Thirty years ago this weekend, when I was sixteen, I climbed my first four thousand foot mountain in the White Mountains of New Hampshire. The Whites were a very different place then. For one thing, you could drink the water from any mountain spring without needing any kind of purification; by 1978, giardia first started showing up in the Whites; and today you have to purify any water you drink, or risk giardiasis. For another thing, there were a lot fewer people on the trails back then; when my friend Will and I went hiking in the Whites in the late 1970’s, you could go a whole day without seeing another person, whereas today you’re lucky to go an hour without seeing another hiker. And for another thing, when you were up on a mountain top, you could generally see a lot farther then than you can today, because increasing pollution has cut visibility dramatically throughout New England.

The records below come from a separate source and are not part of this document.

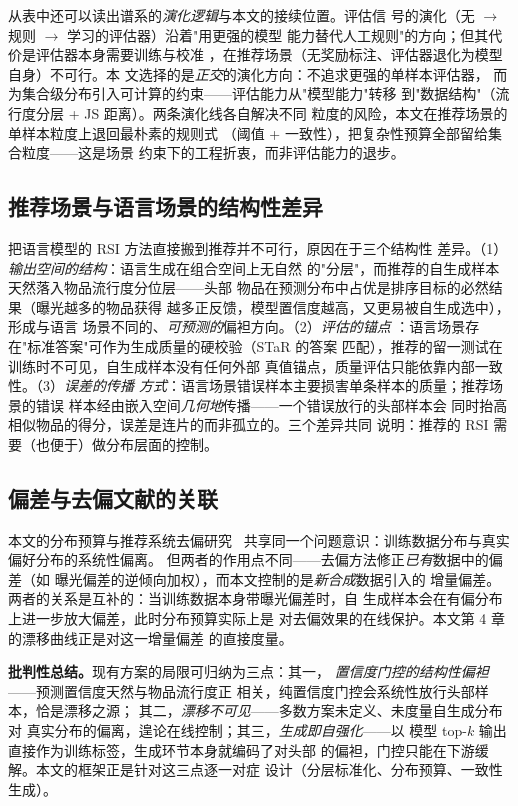 从表中还可以读出谱系的\emph{演化逻辑}与本文的接续位置。评估信
号的演化（无 $\to$ 规则 $\to$ 学习的评估器）沿着"用更强的模型
能力替代人工规则"的方向；但其代价是评估器本身需要训练与校准
，在推荐场景（无奖励标注、评估器退化为模型自身）不可行。本
文选择的是\emph{正交}的演化方向：不追求更强的单样本评估器，
而为集合级分布引入可计算的约束——评估能力从"模型能力"转移
到"数据结构"（流行度分层 + JS 距离）。两条演化线各自解决不同
粒度的风险，本文在推荐场景的单样本粒度上退回最朴素的规则式
（阈值 + 一致性），把复杂性预算全部留给集合粒度——这是场景
约束下的工程折衷，而非评估能力的退步。

\subsection{推荐场景与语言场景的结构性差异}
把语言模型的 RSI 方法直接搬到推荐并不可行，原因在于三个结构性
差异。（1）\emph{输出空间的结构}：语言生成在组合空间上无自然
的"分层"，而推荐的自生成样本天然落入物品流行度分位层——头部
物品在预测分布中占优是排序目标的必然结果（曝光越多的物品获得
越多正反馈，模型置信度越高，又更易被自生成选中），形成与语言
场景不同的、\emph{可预测的}偏袒方向。（2）\emph{评估的锚点}
：语言场景存在"标准答案"可作为生成质量的硬校验（STaR 的答案
匹配），推荐的留一测试在训练时不可见，自生成样本没有任何外部
真值锚点，质量评估只能依靠内部一致性。（3）\emph{误差的传播
方式}：语言场景错误样本主要损害单条样本的质量；推荐场景的错误
样本经由嵌入空间\emph{几何地}传播——一个错误放行的头部样本会
同时抬高相似物品的得分，误差是连片的而非孤立的。三个差异共同
说明：推荐的 RSI 需要（也便于）做分布层面的控制。

\subsection{偏差与去偏文献的关联}
本文的分布预算与推荐系统去偏研究~\cite{schnabel2016debias}
共享同一个问题意识：训练数据分布与真实偏好分布的系统性偏离。
但两者的作用点不同——去偏方法修正\emph{已有}数据中的偏差（如
曝光偏差的逆倾向加权），而本文控制的是\emph{新合成}数据引入的
增量偏差。两者的关系是互补的：当训练数据本身带曝光偏差时，自
生成样本会在有偏分布上进一步放大偏差，此时分布预算实际上是
对去偏效果的在线保护。本文第 4 章的漂移曲线正是对这一增量偏差
的直接度量。

\textbf{批判性总结。}现有方案的局限可归纳为三点：其一，
\emph{置信度门控的结构性偏袒}——预测置信度天然与物品流行度正
相关，纯置信度门控会系统性放行头部样本，恰是漂移之源；
其二，\emph{漂移不可见}——多数方案未定义、未度量自生成分布对
真实分布的偏离，遑论在线控制；其三，\emph{生成即自强化}——以
模型 top-$k$ 输出直接作为训练标签，生成环节本身就编码了对头部
的偏袒，门控只能在下游缓解。本文的框架正是针对这三点逐一对症
设计（分层标准化、分布预算、一致性生成）。

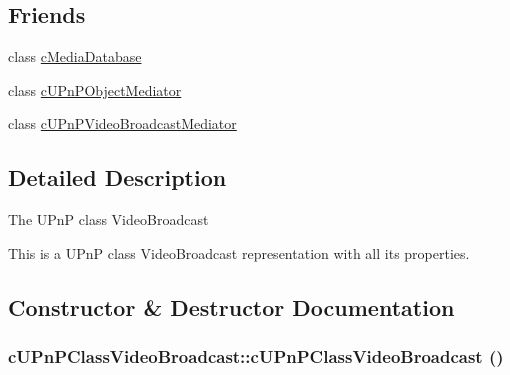 \subsection*{Friends}
\begin{CompactItemize}
\item 
\hypertarget{classcUPnPClassVideoBroadcast_3d0d0aedce8b1c661ea360b9a6d616f6}{
class \hyperlink{classcUPnPClassVideoBroadcast_3d0d0aedce8b1c661ea360b9a6d616f6}{cMediaDatabase}}
\label{classcUPnPClassVideoBroadcast_3d0d0aedce8b1c661ea360b9a6d616f6}

\item 
\hypertarget{classcUPnPClassVideoBroadcast_aefab39434a832c545ac75a79fa81d23}{
class \hyperlink{classcUPnPClassVideoBroadcast_aefab39434a832c545ac75a79fa81d23}{cUPnPObjectMediator}}
\label{classcUPnPClassVideoBroadcast_aefab39434a832c545ac75a79fa81d23}

\item 
\hypertarget{classcUPnPClassVideoBroadcast_23986410a02651ff37a4699efbb7f209}{
class \hyperlink{classcUPnPClassVideoBroadcast_23986410a02651ff37a4699efbb7f209}{cUPnPVideoBroadcastMediator}}
\label{classcUPnPClassVideoBroadcast_23986410a02651ff37a4699efbb7f209}

\end{CompactItemize}


\subsection{Detailed Description}
The UPnP class VideoBroadcast

This is a UPnP class VideoBroadcast representation with all its properties. 

\subsection{Constructor \& Destructor Documentation}
\hypertarget{classcUPnPClassVideoBroadcast_a8d1e73bc9cbb20da6727f3c2e823d79}{
\subsubsection[{cUPnPClassVideoBroadcast}]{\setlength{\rightskip}{0pt plus 5cm}cUPnPClassVideoBroadcast::cUPnPClassVideoBroadcast ()}}
\label{classcUPnPClassVideoBroadcast_a8d1e73bc9cbb20da6727f3c2e823d79}


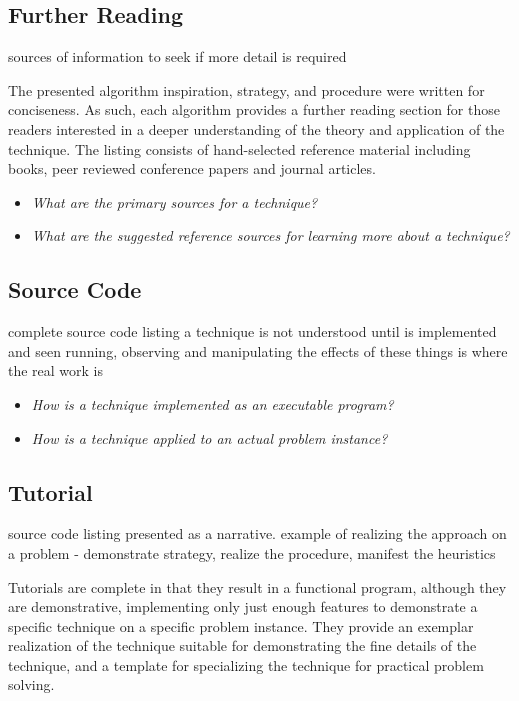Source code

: \documentclass[a4paper, 11pt]{article}
\begin{document}
\subsection{Further Reading}
sources of information to seek if more detail is required

The presented algorithm inspiration, strategy, and procedure were written for conciseness. As such, each algorithm provides a further reading section for those readers interested in a deeper understanding of the theory and application of the technique. The listing consists of hand-selected reference material including books, peer reviewed conference papers and journal articles.

\begin{itemize}
	\item \emph{What are the primary sources for a technique?}
	\item \emph{What are the suggested reference sources for learning more about a technique?}
\end{itemize}

\subsection{Source Code}
complete source code listing
a technique is not understood until is implemented and seen running, observing and manipulating the effects of these things is where the real work is 

\begin{itemize}
	\item \emph{How is a technique implemented as an executable program?}
	\item \emph{How is a technique applied to an actual problem instance?}
\end{itemize}

\subsection{Tutorial}
source code listing presented as a narrative. example of realizing the approach on a problem - demonstrate strategy, realize the procedure, manifest the heuristics

Tutorials are complete in that they result in a functional program, although they are demonstrative, implementing only just enough features to demonstrate a specific technique on a specific problem instance. They provide an exemplar realization of the technique suitable for demonstrating the fine details of the technique, and a template for specializing the technique for practical problem solving. 
\end{document}
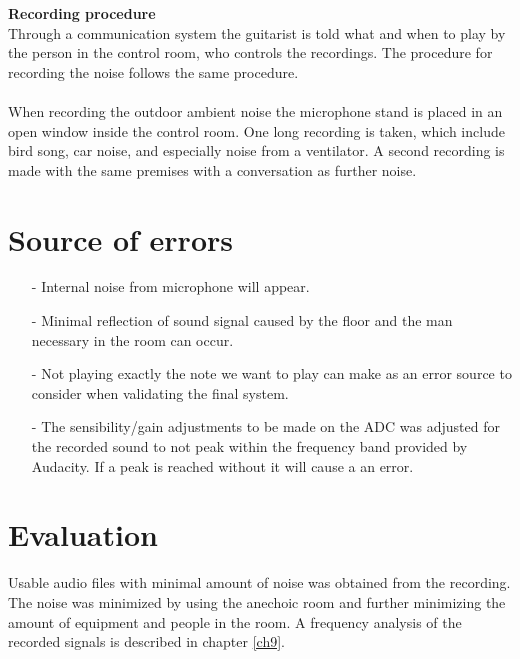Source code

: \textbf{Recording procedure}\\
Through a communication system the guitarist is told what and when to play by the person in the control room, who controls the recordings.
The procedure for recording the noise follows the same procedure.\\
\\
When recording the outdoor ambient noise the microphone stand is placed in an open window inside the control room. One long recording is taken, which include bird song, car noise, and especially noise from a ventilator. A second recording is made with the same premises with a conversation as further noise.

\section{Source of errors}
\begin{itemize}
\item[-] Internal noise from microphone will appear. 
\item[-] Minimal reflection of sound signal caused by the floor and the man necessary in the room can occur. 
\item[-] Not playing exactly the note we want to play can make as an error source to consider when validating the final system.
\item[-] The sensibility/gain adjustments to be made on the ADC was adjusted for the recorded sound to not peak within the frequency band provided by Audacity. If a peak is reached without it will cause a an error.            
\end{itemize}

\section{Evaluation}
Usable audio files with minimal amount of noise was obtained from the recording. The noise was minimized by using the anechoic room and further minimizing the amount of equipment and  people in the room.       
A frequency analysis of the recorded signals is described in chapter \ref{ch9}.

It’s easy to lament, and wax nostalgic. But if you’re going to lament about what has been lost in the White Mountains since the 1970’s, why not go back further in time and lament the loss of the old-growth forests during the 19th century? Lamentation is all very fine, but it makes more sense to enjoy what we’ve got now, while we still have it, for as global climate change progresses, we’re going to lose all the rare arctic tundra plants that grow above the 5,000 foot line in the Whites; acid rain will continue to despoil the mountain tarns and streams; invasive insect species will decimate the forests even more than they have already. In this time of ecological crisis, lamentation seems like a luxury we can’t really afford.

One good thing about global climate change is that the warm-weather hiking season in the White Mountains has been extended by some weeks; it used to be that the winter hiking season began the weekend after Columbus Day. Maybe I’ll make a trip up there sometime soon, and enjoy the mountains before the weather changes.